For substation president Tom Bernard, that has become his battle cry.
In its three years of existence, the Community-Oriented Policing Services substation located at the corner of Fifth and Haven has introduced a host of programs into the community.
Volunteers monitor neighborhood crime by patrolling the area in their own cars while equipped with a police radio and plenty of training on how to spot and report crime in progress.
Volunteers document graffiti for police, sponsor community events for children and neighbors, and try to provide a sense of safety for a community with a reputation for a high crime rate.
But to get the job done, Bernard said, people will have to take his motto to heart.
Seventeen volunteers currently staff the substation, one of 10 scattered throughout the city as a joint effort between neighborhoods and the Spokane Police Department to curb crime within communities.
With an annual budget of just $500, funded entirely through donations, Bernard would like to see many more volunteers walk through the door. But the idea that this is a police-controlled environment, he worries, may put off some prospective volunteers.
“People are tired of the reputation of the area,” he said. “It’s simply not true.
“These people are great, hard-working people who really want to do something with the community. “So they need to know that this building belongs to them, not the police department.”
Bernard said he was inspired to join the fledgling COPS program after hearing program coordinator Cheryl Steele speak about the merits of a neighborhood crime prevention force.
“At first I thought, ‘Oh my God, she can’t be serious,”’ he said. “But the more meetings I attended, I was impressed. I knew this was something for me.”
Bernard said he doesn’t even keep track anymore of the long hours he logs as a volunteer.
He does it for the love of the neighborhood.
“This is a great community,” he said. “But I saw some of the things going on in the area, and I thought, ‘This can’t go on.’
“The police department - they really need our help,” he added. “We live here 24 hours a day. We’re responsible for the area.”
It is a large undertaking. The East Central neighborhood encompasses Division Street on the west, Trent Avenue on the north, Havana Street on the east and 17th Avenue on the south.
It is an area with a history of prostitution and drug houses - a reputation that Bernard hopes to eradicate, or at least diminish.
But statistics do show a continued rise in crime in the East Central neighborhood.

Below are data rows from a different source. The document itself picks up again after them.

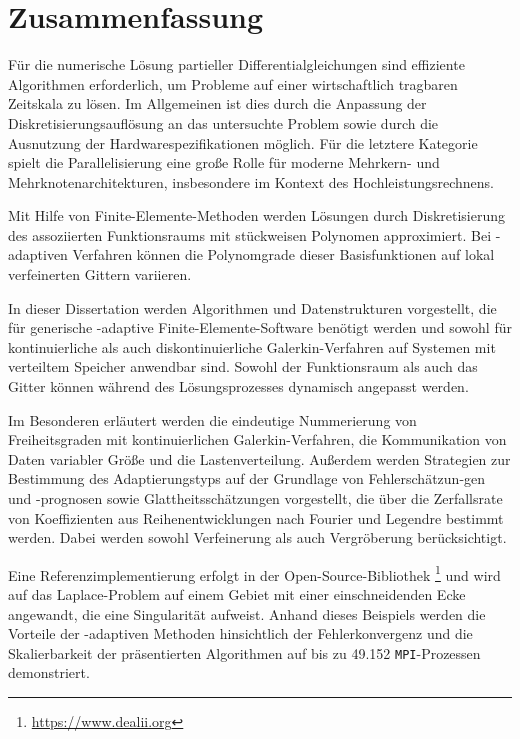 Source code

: \section*{\centering Zusammenfassung}

Für die numerische Lösung partieller Differentialgleichungen sind effiziente Algorithmen erforderlich, um Probleme auf einer wirtschaftlich tragbaren Zeitskala zu lösen.
Im Allgemeinen ist dies durch die Anpassung der Diskretisierungsauflösung an das untersuchte Problem sowie durch die Ausnutzung der Hardwarespezifikationen möglich.
Für die letztere Kategorie spielt die Parallelisierung eine große Rolle für moderne Mehrkern- und Mehrknotenarchitekturen, insbesondere im Kontext des Hochleistungsrechnens.

Mit Hilfe von Finite-Elemente-Methoden werden Lösungen durch Diskretisierung des assoziierten Funktionsraums mit stückweisen Polynomen approximiert. Bei \hp-adaptiven Verfahren können die Polynomgrade dieser Basisfunktionen auf lokal verfeinerten Gittern variieren.

In dieser Dissertation werden Algorithmen und Datenstrukturen vorgestellt, die für generische \hp-adaptive Finite-Elemente-Software benötigt werden und sowohl für kontinuierliche als auch diskontinuierliche Galerkin-Verfahren auf Systemen mit verteiltem Speicher anwendbar sind. Sowohl der Funktionsraum als auch das Gitter können während des Lösungsprozesses dynamisch angepasst werden.

Im Besonderen erläutert werden die eindeutige Nummerierung von Freiheitsgraden mit kontinuierlichen Galerkin-Verfahren, die Kommunikation von Daten variabler Größe und die Lastenverteilung.
Außerdem werden Strategien zur Bestimmung des Adaptierungstyps auf der Grundlage von Fehlerschätzun-gen und -prognosen sowie Glattheitsschätzungen vorgestellt, die über die Zerfallsrate von Koeffizienten aus Reihenentwicklungen nach Fourier und Legendre bestimmt werden. Dabei werden sowohl Verfeinerung als auch Vergröberung berücksichtigt.

Eine Referenzimplementierung erfolgt in der Open-Source-Bibliothek \linebreak \dealii{}\footnote{\url{https://www.dealii.org}} und wird auf das Laplace-Problem auf einem Gebiet mit einer einschneidenden Ecke angewandt, die eine Singularität aufweist. Anhand dieses Beispiels werden die Vorteile der \hp{}-adaptiven Methoden hinsichtlich der Fehlerkonvergenz und die Skalierbarkeit der präsentierten Algorithmen auf bis zu 49.152 \texttt{MPI}-Prozessen demonstriert.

One Spokane Police Department crime analysis, for example, shows 23 incidents of vandalism and theft for the East Central community in May 1994, but 27 for the same period one year later and 31 for May 1996.
Despite the rise, Bernard said he can feel a difference in the community where he has lived for the past 15 years.
“This is something that I truly believe in,” he said. “I know community policing does work.”
He cites his volunteer patrols’ involvement in reporting drug houses along Altamont as one of the station’s biggest successes.
“I would like to believe now that my grandkids could play out in the yard and not be faced with drugs or violence,” he said.
Officer Bill Schaber patrols the streets of East Central Spokane as a neighborhood resource officer with the COPS substation. A 24-year police veteran, he said he, too, knows better than any statistics that the program works.
“We’ve had good luck with it,” he said. “We’d certainly be a lot worse off without it.”
“It’s a very diverse community, one of the most diverse in the city,” Bernard said. “And it’s a great one.
“There are a lot of hard-working and decent people around here.
“We still have a ways to go, but we’re making progress.”